- What this task involves
Copy every line from the records that holds the word "statefulsets".

Segment Open

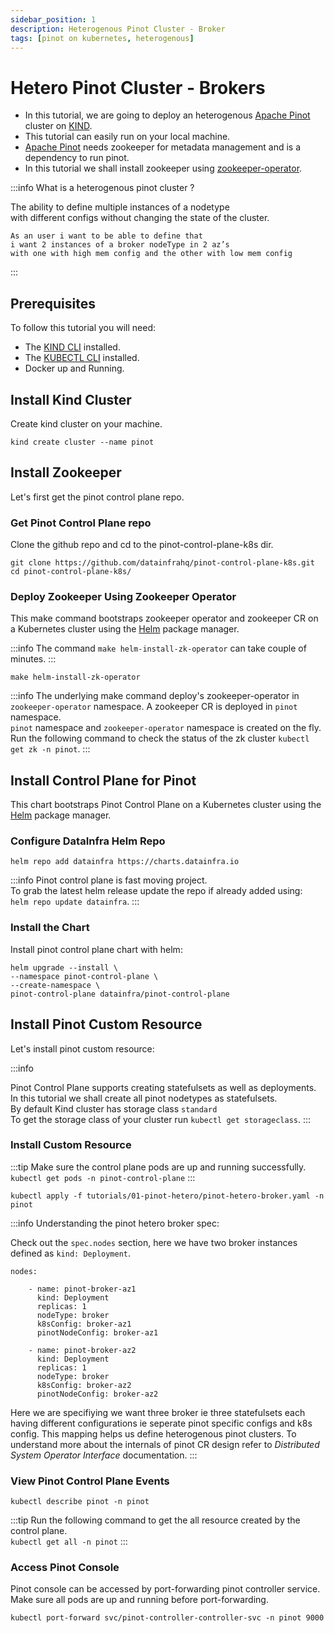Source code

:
 ```yaml
---
sidebar_position: 1
description: Heterogenous Pinot Cluster - Broker
tags: [pinot on kubernetes, heterogenous]
---
```


# Hetero Pinot Cluster - Brokers

-   In this tutorial, we are going to deploy an heterogenous [Apache Pinot](https://github.com/apache/pinot) cluster on [KIND](https://kind.sigs.k8s.io/).
-   This tutorial can easily run on your local machine.
-   [Apache Pinot](https://github.com/apache/pinot) needs zookeeper for metadata management and is a dependency to run pinot.
-   In this tutorial we shall install zookeeper using [zookeeper-operator](https://github.com/pravega/zookeeper-operator).

:::info
What is a heterogenous pinot cluster ?

The ability to define multiple instances of a nodetype      
with different configs without changing the state of the cluster.
```
As an user i want to be able to define that 
i want 2 instances of a broker nodeType in 2 az’s 
with one with high mem config and the other with low mem config
```
:::

## Prerequisites

To follow this tutorial you will need:

-   The [KIND CLI](https://kind.sigs.k8s.io/docs/user/quick-start#installation) installed.
-   The [KUBECTL CLI](https://kubernetes.io/docs/tasks/tools/#kubectl) installed.
-   Docker up and Running.

## Install Kind Cluster

Create kind cluster on your machine.

<TerminalWindow>

```
kind create cluster --name pinot
```

</TerminalWindow>

## Install Zookeeper

Let's first get the pinot control plane repo.

### Get Pinot Control Plane repo

Clone the github repo and cd to the pinot-control-plane-k8s dir.

<TerminalWindow>

```
git clone https://github.com/datainfrahq/pinot-control-plane-k8s.git
cd pinot-control-plane-k8s/
```

</TerminalWindow>

### Deploy Zookeeper Using Zookeeper Operator

This make command bootstraps zookeeper operator and zookeeper CR on a Kubernetes cluster using the [Helm](https://helm.sh/) package manager.

:::info
The command `make helm-install-zk-operator` can take couple of minutes.
:::

<TerminalWindow>

```
make helm-install-zk-operator
```

</TerminalWindow>

:::info
The underlying make command deploy's zookeeper-operator in `zookeeper-operator` namespace.
A zookeeper CR is deployed in `pinot` namespace.  
`pinot` namespace and `zookeeper-operator` namespace is created on the fly.  
Run the following command to check the status of the zk cluster `kubectl get zk -n pinot`.
:::

## Install Control Plane for Pinot

This chart bootstraps Pinot Control Plane on a Kubernetes cluster using the [Helm](https://helm.sh/) package manager.

### Configure DataInfra Helm Repo

<TerminalWindow>

```
helm repo add datainfra https://charts.datainfra.io
```

</TerminalWindow>

:::info
Pinot control plane is fast moving project.  
To grab the latest helm release update the repo
if already added using:  
`helm repo update datainfra`.
:::

### Install the Chart

Install pinot control plane chart with helm:

<TerminalWindow>

```
helm upgrade --install \
--namespace pinot-control-plane \
--create-namespace \
pinot-control-plane datainfra/pinot-control-plane
```

</TerminalWindow>

## Install Pinot Custom Resource

Let's install pinot custom resource:

:::info

Pinot Control Plane supports creating statefulsets as well as deployments.  
In this tutorial we shall create all pinot nodetypes as statefulsets.  
By default Kind cluster has storage class `standard`  
To get the storage class of your cluster run `kubectl get storageclass`.
:::

### Install Custom Resource

:::tip
Make sure the control plane pods are up and running successfully.       
```kubectl get pods -n pinot-control-plane```
:::
<TerminalWindow>

```
kubectl apply -f tutorials/01-pinot-hetero/pinot-hetero-broker.yaml -n pinot
```

:::info
Understanding the pinot hetero broker spec:

Check out the ```spec.nodes``` section, here we have two broker instances defined as ```kind: Deployment```.
```
nodes:

    - name: pinot-broker-az1
      kind: Deployment
      replicas: 1
      nodeType: broker
      k8sConfig: broker-az1
      pinotNodeConfig: broker-az1

    - name: pinot-broker-az2
      kind: Deployment
      replicas: 1
      nodeType: broker
      k8sConfig: broker-az2
      pinotNodeConfig: broker-az2
```
Here we are specifiying we want three broker ie three statefulsets each having
different configurations ie seperate pinot specific configs and k8s config.
This mapping helps us define heterogenous pinot clusters.
To understand more about the internals of pinot CR design refer to *Distributed System Operator Interface* documentation.
:::
</TerminalWindow>

### View Pinot Control Plane Events

<TerminalWindow>

```
kubectl describe pinot -n pinot
```

</TerminalWindow>


:::tip
Run the following command to get the all resource created by the control plane.  
`kubectl get all -n pinot`
:::

### Access Pinot Console

Pinot console can be accessed by port-forwarding pinot controller service. Make sure all pods are up and running before port-forwarding.

<TerminalWindow>

```
kubectl port-forward svc/pinot-controller-controller-svc -n pinot 9000
```

</TerminalWindow>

Segment Closed

- Written reply
Pinot Control Plane supports creating statefulsets as well as deployments.  
In this tutorial we shall create all pinot nodetypes as statefulsets.  
Here we are specifiying we want three broker ie three statefulsets each having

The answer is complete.